» Directions for this task: Gather, from the data below, each line in which the word "webet" occurs.

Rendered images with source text
########################################
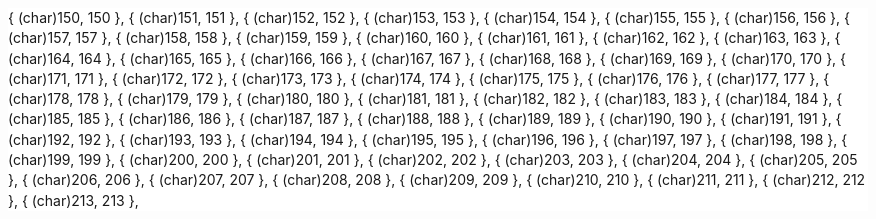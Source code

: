   { (char)150, 150 },
  { (char)151, 151 },
  { (char)152, 152 },
  { (char)153, 153 },
  { (char)154, 154 },
  { (char)155, 155 },
  { (char)156, 156 },
  { (char)157, 157 },
  { (char)158, 158 },
  { (char)159, 159 },
  { (char)160, 160 },
  { (char)161, 161 },
  { (char)162, 162 },
  { (char)163, 163 },
  { (char)164, 164 },
  { (char)165, 165 },
  { (char)166, 166 },
  { (char)167, 167 },
  { (char)168, 168 },
  { (char)169, 169 },
  { (char)170, 170 },
  { (char)171, 171 },
  { (char)172, 172 },
  { (char)173, 173 },
  { (char)174, 174 },
  { (char)175, 175 },
  { (char)176, 176 },
  { (char)177, 177 },
  { (char)178, 178 },
  { (char)179, 179 },
  { (char)180, 180 },
  { (char)181, 181 },
  { (char)182, 182 },
  { (char)183, 183 },
  { (char)184, 184 },
  { (char)185, 185 },
  { (char)186, 186 },
  { (char)187, 187 },
  { (char)188, 188 },
  { (char)189, 189 },
  { (char)190, 190 },
  { (char)191, 191 },
  { (char)192, 192 },
  { (char)193, 193 },
  { (char)194, 194 },
  { (char)195, 195 },
  { (char)196, 196 },
  { (char)197, 197 },
  { (char)198, 198 },
  { (char)199, 199 },
  { (char)200, 200 },
  { (char)201, 201 },
  { (char)202, 202 },
  { (char)203, 203 },
  { (char)204, 204 },
  { (char)205, 205 },
  { (char)206, 206 },
  { (char)207, 207 },
  { (char)208, 208 },
  { (char)209, 209 },
  { (char)210, 210 },
  { (char)211, 211 },
  { (char)212, 212 },
  { (char)213, 213 },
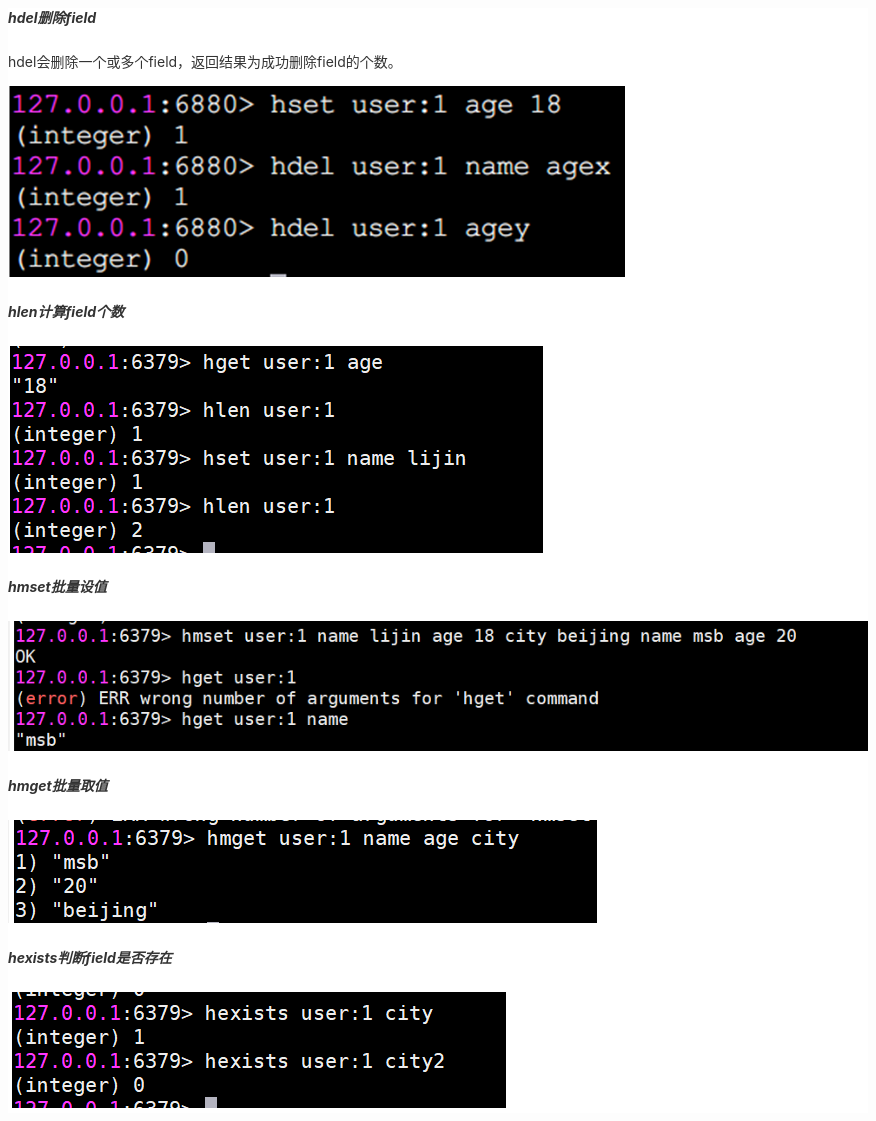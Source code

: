 ##### <font style="color:rgb(51, 51, 51);">hdel删除field</font>
<font style="color:rgb(51, 51, 51);">hdel会删除一个或多个field，返回结果为成功删除field的个数。</font>

![1737695326527-badfebe8-952d-47f8-8d95-35fd1c22503d.png](./img/DtcwJpKZx7YddKSP/1737695326527-badfebe8-952d-47f8-8d95-35fd1c22503d-134137.png)

##### <font style="color:rgb(51, 51, 51);">hlen计算field个数</font>
![1737695326568-1e18d87d-3908-4599-bf26-4cc68a0b413c.png](./img/DtcwJpKZx7YddKSP/1737695326568-1e18d87d-3908-4599-bf26-4cc68a0b413c-023449.png)

##### <font style="color:rgb(51, 51, 51);">hmset批量设值</font>
![1737695326643-717debcd-794a-4db2-8beb-69f2eb1e8cd6.png](./img/DtcwJpKZx7YddKSP/1737695326643-717debcd-794a-4db2-8beb-69f2eb1e8cd6-384980.png)

##### <font style="color:rgb(51, 51, 51);">hmget批量取值</font>
![1737695326700-4e676c04-d5f3-4ed6-827e-cebae3092e9d.png](./img/DtcwJpKZx7YddKSP/1737695326700-4e676c04-d5f3-4ed6-827e-cebae3092e9d-902753.png)

##### <font style="color:rgb(51, 51, 51);">hexists判断field是否存在</font>
![1737695326955-a0c0cb88-52e5-490f-8fbd-81d0903c4fee.png](./img/DtcwJpKZx7YddKSP/1737695326955-a0c0cb88-52e5-490f-8fbd-81d0903c4fee-913301.png)
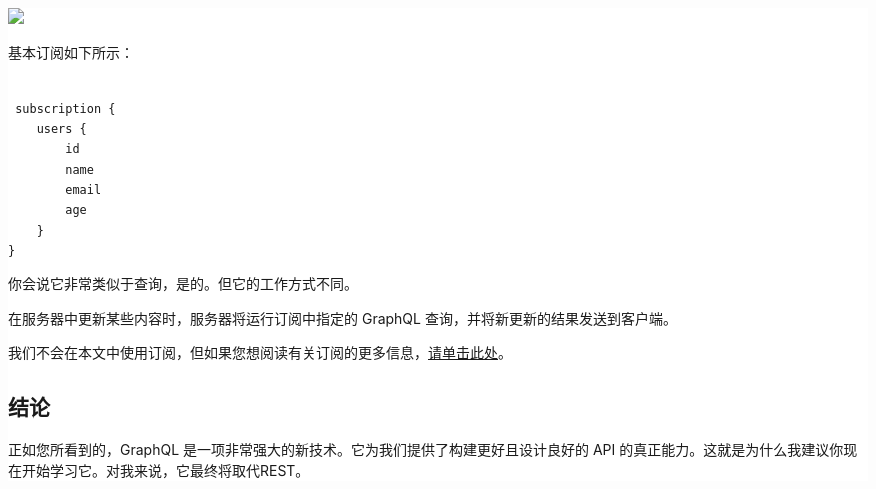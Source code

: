 [![](https://res.cloudinary.com/practicaldev/image/fetch/s--5ZxE4cuA--/c_limit%2Cf_auto%2Cfl_progressive%2Cq_auto%2Cw_880/https://cdn-images-1.medium.com/max/2000/1%2ANaIPy126r9Ie5NwjS3g-rg.png)](https://zshipu.com/t?url=https://res.cloudinary.com/practicaldev/image/fetch/s--5ZxE4cuA--/c_limit%2Cf_auto%2Cfl_progressive%2Cq_auto%2Cw_880/https://cdn-images-1.medium.com/max/2000/1%2ANaIPy126r9Ie5NwjS3g-rg.png)

基本订阅如下所示：


```

 subscription {    
    users {    
        id    
        name    
        email    
        age    
    }    
}

```


你会说它非常类似于查询，是的。但它的工作方式不同。

在服务器中更新某些内容时，服务器将运行订阅中指定的 GraphQL 查询，并将新更新的结果发送到客户端。

我们不会在本文中使用订阅，但如果您想阅读有关订阅的更多信息，[请单击此处](https://zshipu.com/t?url=https://hackernoon.com/from-zero-to-graphql-subscriptions-416b9e0284f3)。

## [](https://zshipu.com/t?url=#conclusion)结论

正如您所看到的，GraphQL 是一项非常强大的新技术。它为我们提供了构建更好且设计良好的 API 的真正能力。这就是为什么我建议你现在开始学习它。对我来说，它最终将取代REST。



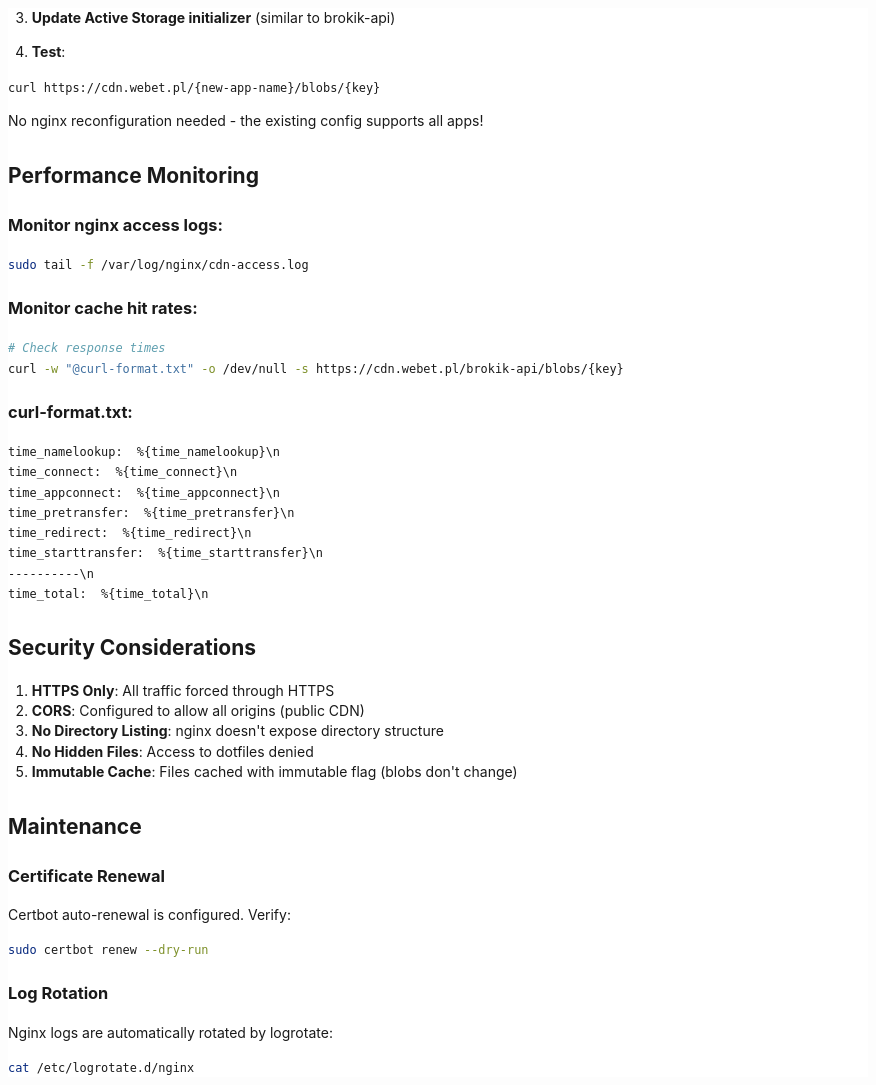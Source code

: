 3. **Update Active Storage initializer** (similar to brokik-api)

4. **Test**:
```bash
curl https://cdn.webet.pl/{new-app-name}/blobs/{key}
```

No nginx reconfiguration needed - the existing config supports all apps!

## Performance Monitoring

### Monitor nginx access logs:
```bash
sudo tail -f /var/log/nginx/cdn-access.log
```

### Monitor cache hit rates:
```bash
# Check response times
curl -w "@curl-format.txt" -o /dev/null -s https://cdn.webet.pl/brokik-api/blobs/{key}
```

### curl-format.txt:
```
time_namelookup:  %{time_namelookup}\n
time_connect:  %{time_connect}\n
time_appconnect:  %{time_appconnect}\n
time_pretransfer:  %{time_pretransfer}\n
time_redirect:  %{time_redirect}\n
time_starttransfer:  %{time_starttransfer}\n
----------\n
time_total:  %{time_total}\n
```

## Security Considerations

1. **HTTPS Only**: All traffic forced through HTTPS
2. **CORS**: Configured to allow all origins (public CDN)
3. **No Directory Listing**: nginx doesn't expose directory structure
4. **No Hidden Files**: Access to dotfiles denied
5. **Immutable Cache**: Files cached with immutable flag (blobs don't change)

## Maintenance

### Certificate Renewal
Certbot auto-renewal is configured. Verify:
```bash
sudo certbot renew --dry-run
```

### Log Rotation
Nginx logs are automatically rotated by logrotate:
```bash
cat /etc/logrotate.d/nginx
```
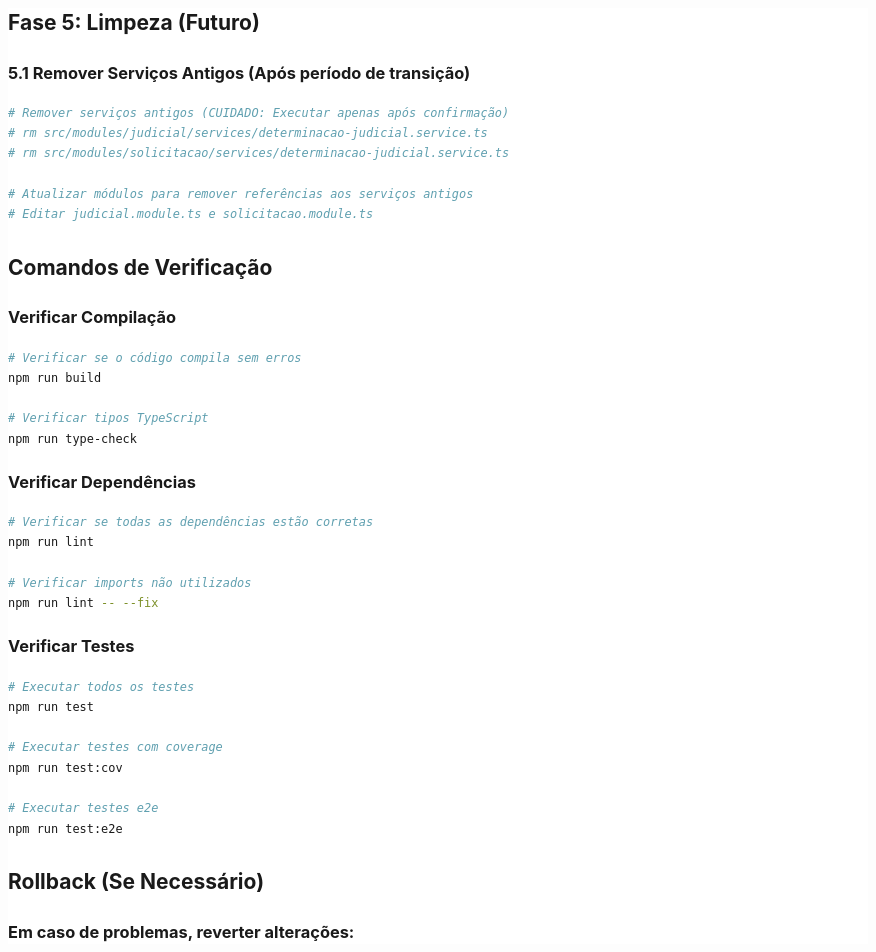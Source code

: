 ## Fase 5: Limpeza (Futuro)

### 5.1 Remover Serviços Antigos (Após período de transição)

```bash
# Remover serviços antigos (CUIDADO: Executar apenas após confirmação)
# rm src/modules/judicial/services/determinacao-judicial.service.ts
# rm src/modules/solicitacao/services/determinacao-judicial.service.ts

# Atualizar módulos para remover referências aos serviços antigos
# Editar judicial.module.ts e solicitacao.module.ts
```

## Comandos de Verificação

### Verificar Compilação
```bash
# Verificar se o código compila sem erros
npm run build

# Verificar tipos TypeScript
npm run type-check
```

### Verificar Dependências
```bash
# Verificar se todas as dependências estão corretas
npm run lint

# Verificar imports não utilizados
npm run lint -- --fix
```

### Verificar Testes
```bash
# Executar todos os testes
npm run test

# Executar testes com coverage
npm run test:cov

# Executar testes e2e
npm run test:e2e
```

## Rollback (Se Necessário)

### Em caso de problemas, reverter alterações:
########################################
» Exercise solution:
curl https://cdn.webet.pl/{new-app-name}/blobs/{key}
curl -w "@curl-format.txt" -o /dev/null -s https://cdn.webet.pl/brokik-api/blobs/{key}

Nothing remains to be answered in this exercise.